__Task to carry out__. All lines from the opening of the entries below through the line containing "1The analogy between" must be output exactly as they appear, with no other lines.
>>
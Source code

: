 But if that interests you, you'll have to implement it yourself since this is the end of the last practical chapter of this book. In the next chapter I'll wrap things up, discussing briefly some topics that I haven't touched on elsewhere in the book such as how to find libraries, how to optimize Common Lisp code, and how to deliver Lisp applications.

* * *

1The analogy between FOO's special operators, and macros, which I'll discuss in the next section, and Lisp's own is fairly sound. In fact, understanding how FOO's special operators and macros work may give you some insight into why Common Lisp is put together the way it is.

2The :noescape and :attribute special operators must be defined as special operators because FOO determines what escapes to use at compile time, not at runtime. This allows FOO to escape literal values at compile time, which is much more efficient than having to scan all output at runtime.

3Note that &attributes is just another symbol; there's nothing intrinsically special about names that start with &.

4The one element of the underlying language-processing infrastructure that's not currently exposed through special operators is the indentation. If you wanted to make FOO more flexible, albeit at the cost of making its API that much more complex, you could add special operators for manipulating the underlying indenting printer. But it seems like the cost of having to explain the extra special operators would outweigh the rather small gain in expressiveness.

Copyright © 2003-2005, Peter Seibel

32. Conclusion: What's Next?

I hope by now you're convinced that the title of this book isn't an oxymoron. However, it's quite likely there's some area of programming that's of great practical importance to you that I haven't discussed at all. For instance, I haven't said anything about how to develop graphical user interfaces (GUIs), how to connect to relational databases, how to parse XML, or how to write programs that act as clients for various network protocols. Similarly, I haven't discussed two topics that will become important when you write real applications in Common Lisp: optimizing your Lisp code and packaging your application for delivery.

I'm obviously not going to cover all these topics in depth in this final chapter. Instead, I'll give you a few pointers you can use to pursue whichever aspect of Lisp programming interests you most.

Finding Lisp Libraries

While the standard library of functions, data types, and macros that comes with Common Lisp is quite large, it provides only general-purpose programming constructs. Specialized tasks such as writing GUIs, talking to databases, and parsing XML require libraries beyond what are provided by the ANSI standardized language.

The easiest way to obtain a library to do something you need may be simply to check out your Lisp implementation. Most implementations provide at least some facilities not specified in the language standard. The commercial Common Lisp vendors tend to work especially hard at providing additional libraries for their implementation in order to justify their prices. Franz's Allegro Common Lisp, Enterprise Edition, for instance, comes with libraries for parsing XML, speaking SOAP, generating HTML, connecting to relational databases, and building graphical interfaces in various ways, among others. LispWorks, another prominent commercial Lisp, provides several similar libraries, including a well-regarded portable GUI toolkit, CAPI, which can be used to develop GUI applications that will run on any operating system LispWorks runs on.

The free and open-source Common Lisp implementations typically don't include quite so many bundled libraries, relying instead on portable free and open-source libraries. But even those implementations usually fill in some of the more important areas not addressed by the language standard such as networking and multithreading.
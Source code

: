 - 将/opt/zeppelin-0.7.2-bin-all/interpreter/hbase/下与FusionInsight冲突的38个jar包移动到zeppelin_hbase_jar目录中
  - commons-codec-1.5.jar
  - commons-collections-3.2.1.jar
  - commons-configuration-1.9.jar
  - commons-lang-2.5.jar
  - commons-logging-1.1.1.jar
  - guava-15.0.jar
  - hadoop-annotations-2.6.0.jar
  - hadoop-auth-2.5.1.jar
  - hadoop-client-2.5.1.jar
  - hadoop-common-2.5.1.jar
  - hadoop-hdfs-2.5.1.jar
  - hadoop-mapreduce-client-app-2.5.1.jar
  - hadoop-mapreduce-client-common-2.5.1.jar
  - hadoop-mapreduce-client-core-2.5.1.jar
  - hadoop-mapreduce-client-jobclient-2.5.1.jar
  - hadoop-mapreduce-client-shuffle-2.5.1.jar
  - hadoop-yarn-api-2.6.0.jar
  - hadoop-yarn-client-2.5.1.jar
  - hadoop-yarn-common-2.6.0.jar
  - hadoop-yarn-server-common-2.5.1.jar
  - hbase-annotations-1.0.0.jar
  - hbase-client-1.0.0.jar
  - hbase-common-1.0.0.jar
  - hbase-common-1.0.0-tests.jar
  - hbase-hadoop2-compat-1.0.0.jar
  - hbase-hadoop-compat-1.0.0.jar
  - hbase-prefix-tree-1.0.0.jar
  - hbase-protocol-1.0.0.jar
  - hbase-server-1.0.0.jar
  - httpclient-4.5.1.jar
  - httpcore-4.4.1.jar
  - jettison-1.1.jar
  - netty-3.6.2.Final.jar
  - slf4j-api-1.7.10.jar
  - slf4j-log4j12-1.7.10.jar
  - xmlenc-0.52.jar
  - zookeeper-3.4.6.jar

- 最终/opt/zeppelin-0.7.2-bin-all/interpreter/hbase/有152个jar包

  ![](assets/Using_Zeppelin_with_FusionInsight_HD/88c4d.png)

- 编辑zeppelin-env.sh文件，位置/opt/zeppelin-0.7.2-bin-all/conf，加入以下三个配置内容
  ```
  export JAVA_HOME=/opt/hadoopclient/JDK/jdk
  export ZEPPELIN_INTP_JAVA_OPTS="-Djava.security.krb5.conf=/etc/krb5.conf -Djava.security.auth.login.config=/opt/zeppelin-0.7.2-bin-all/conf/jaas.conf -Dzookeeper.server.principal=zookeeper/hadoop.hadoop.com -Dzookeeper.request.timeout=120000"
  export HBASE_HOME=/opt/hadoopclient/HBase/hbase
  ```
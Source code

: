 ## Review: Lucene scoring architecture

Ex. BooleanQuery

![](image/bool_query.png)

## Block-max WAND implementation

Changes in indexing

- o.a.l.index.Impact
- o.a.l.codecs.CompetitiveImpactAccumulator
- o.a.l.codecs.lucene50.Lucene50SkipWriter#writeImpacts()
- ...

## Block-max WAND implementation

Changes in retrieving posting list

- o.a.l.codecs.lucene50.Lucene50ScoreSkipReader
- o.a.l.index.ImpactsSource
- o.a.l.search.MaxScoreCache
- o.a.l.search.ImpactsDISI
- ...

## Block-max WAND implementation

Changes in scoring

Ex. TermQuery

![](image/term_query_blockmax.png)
<<
__Result for this exercise__.
Source code

: But if that interests you, you'll have to implement it yourself since this is the end of the last practical chapter of this book. In the next chapter I'll wrap things up, discussing briefly some topics that I haven't touched on elsewhere in the book such as how to find libraries, how to optimize Common Lisp code, and how to deliver Lisp applications.

* * *

1The analogy between FOO's special operators, and macros, which I'll discuss in the next section, and Lisp's own is fairly sound. In fact, understanding how FOO's special operators and macros work may give you some insight into why Common Lisp is put together the way it is.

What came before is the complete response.